"You've heard the grumbling from CinemaCon, you've read the lukewarm early notices, but nothing can prepare you for just how horrendous - how flatly, distractingly uncinematic - The Hobbit: An Unexpected Journey looks in 48 frames per second," warns A.A. It looks terrible in 48 frames per second "It's not for kids - there are too many grotesque, wart-covered, slavering beings getting their heads and limbs loped off." But what adult could be drawn into a story in which it's obvious that "no matter what happens, Bilbo Baggins and his pals would come out just fine with the help of Ian McKellen's wizard magic"?ĥ.
#The hobbit an unexpected journey movie#
But the film's extended length will be too much for most children, and "the intensity of the violence earns the film a legitimate PG-13 rating." I don't know who this movie is supposed to be for, says Emily Yoffe at Slate. Peter Jackson "seems to have forgotten that - unlike the intricate, epic Rings trilogy - The Hobbit is a children's story," says Mark Mohan at The Oregonian. It's too violent and prolonged for kids - but too simple for adults "It's an adventure quest worthy of a D&D campaign, to be sure, but hardly the end of the world."Ĥ. While the Lord of the Rings trilogy concerns the fate of all of Middle-Earth, The Hobbit is about a bunch of dwarves trying to recover their treasure from a dragon.

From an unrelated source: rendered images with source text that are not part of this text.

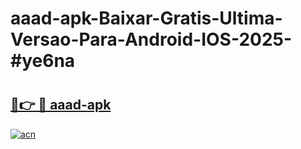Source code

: # aaad-apk-Baixar-Gratis-Ultima-Versao-Para-Android-IOS-2025-#ye6na

# <h2><a href="https://ainizakaria.my?title=aaad-apk&ref=24M">🔗👉 🔴 aaad-apk</a></h2>

[![acn](https://github.com/user-attachments/assets/0f9c940e-d8b0-45ae-aac7-cd30a18b3e1c)](https://ainizakaria.my?title=aaad-apk&ref=24M)

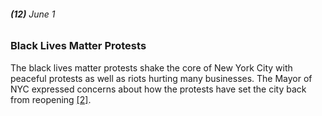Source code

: ###### **(12)** June 1

### Black Lives Matter Protests

The black lives matter protests shake the core of New York City with peaceful protests as well as riots hurting many businesses. The Mayor of NYC expressed concerns about how the protests have set the city back from reopening [[2]](https://abcnews.go.com/US/News/timeline-100-days-york-gov-andrew-cuomos-covid/story?id=71292880). 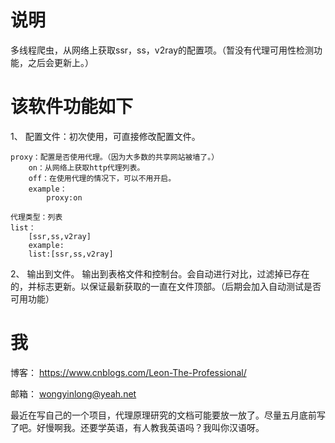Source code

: # 说明
多线程爬虫，从网络上获取ssr，ss，v2ray的配置项。（暂没有代理可用性检测功能，之后会更新上。）

# 该软件功能如下
1、 配置文件：初次使用，可直接修改配置文件。
    
    proxy：配置是否使用代理。（因为大多数的共享网站被墙了。）
        on：从网络上获取http代理列表。
        off：在使用代理的情况下，可以不用开启。
        example：
            proxy:on

    代理类型：列表 
    list：
        [ssr,ss,v2ray]
        example:
        list:[ssr,ss,v2ray] 

2、 输出到文件。
    输出到表格文件和控制台。会自动进行对比，过滤掉已存在的，并标志更新。以保证最新获取的一直在文件顶部。（后期会加入自动测试是否可用功能）

# 我

博客： https://www.cnblogs.com/Leon-The-Professional/

邮箱： wongyinlong@yeah.net

最近在写自己的一个项目，代理原理研究的文档可能要放一放了。尽量五月底前写了吧。好慢啊我。还要学英语，有人教我英语吗？我叫你汉语呀。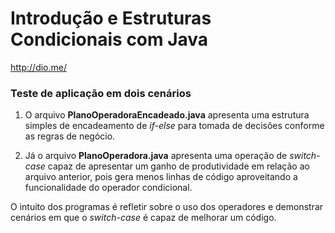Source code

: # Introdução e Estruturas Condicionais com Java

http://dio.me/

### Teste de aplicação em dois cenários

1. O arquivo **PlanoOperadoraEncadeado.java** apresenta uma estrutura simples de encadeamento de *if-else* para tomada de decisões conforme as regras de negócio. 


2. Já o arquivo **PlanoOperadora.java** apresenta uma operação de *switch-case* capaz de apresentar um ganho de produtividade em relação ao arquivo anterior, pois gera menos linhas de código aproveitando a funcionalidade do operador condicional.


O intuito dos programas é refletir sobre o uso dos operadores e demonstrar cenários em que o *switch-case* é capaz de melhorar um código.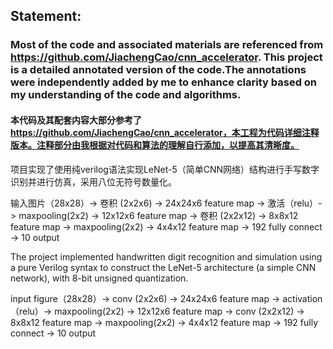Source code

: ## Statement:
### Most of the code and associated materials are referenced from https://github.com/JiachengCao/cnn_accelerator. This project is a detailed annotated version of the code.The annotations were independently added by me to enhance clarity based on my understanding of the code and algorithms.
#### 本代码及其配套内容大部分参考了 https://github.com/JiachengCao/cnn_accelerator，本工程为代码详细注释版本。注释部分由我根据对代码和算法的理解自行添加，以提高其清晰度。

项目实现了使用纯verilog语法实现LeNet-5（简单CNN网络）结构进行手写数字识别并进行仿真，采用八位无符号数量化。  

输入图片（28x28）-> 卷积 (2x2x6) -> 24x24x6 feature map -> 激活（relu）-> maxpooling(2x2) -> 12x12x6 feature map -> 卷积 (2x2x12) -> 8x8x12 feature map -> maxpooling(2x2) -> 4x4x12 feature map
-> 192 fully connect -> 10 output 

The project implemented handwritten digit recognition and simulation using a pure Verilog syntax to construct the LeNet-5 architecture (a simple CNN network), with 8-bit unsigned quantization.  

input figure（28x28）-> conv (2x2x6) -> 24x24x6 feature map -> activation（relu）-> maxpooling(2x2) -> 12x12x6 feature map -> conv (2x2x12) -> 8x8x12 feature map -> maxpooling(2x2) -> 4x4x12 feature map
-> 192 fully connect -> 10 output 
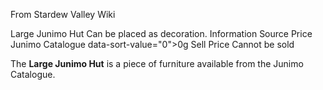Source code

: From Stardew Valley Wiki

Large Junimo Hut Can be placed as decoration. Information Source Price Junimo Catalogue data-sort-value="0"&gt;0g Sell Price Cannot be sold

The **Large Junimo Hut** is a piece of furniture available from the Junimo Catalogue.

"It's that it tries so unbelievably hard to be when it isn't." After the massive success of his Lord of the Rings books, Tolkien himself once revisited The Hobbit and tried to rewrite it as a darker tale before realizing that the result "just wasn't The Hobbit" - and Jackson hasn't succeeded where Tolkien failed. "The problem with The Hobbit isn't that it fails to be Lord of the Rings," says Laura Hudson at Wired. It tries too hard to be Lord of the Rings The Hobbit is just as disappointing as the Star Wars prequel trilogy: A "husk with the superficial features of a Rings movie but none of the energy and wit."Ģ. But unfortunately, Jackson "has caught George Lucas disease": the compulsion to "revisit beloved franchises and louse them up with maddening prequels" that fail to live up to the original films, or deepen our understanding of them. "Given the scope and grandeur of Peter Jackson's Lord of the Rings epics, we enter the theater justifiably expecting his new Tolkien adventure to thrill our socks off," says Colin Covert at the Star Tribune.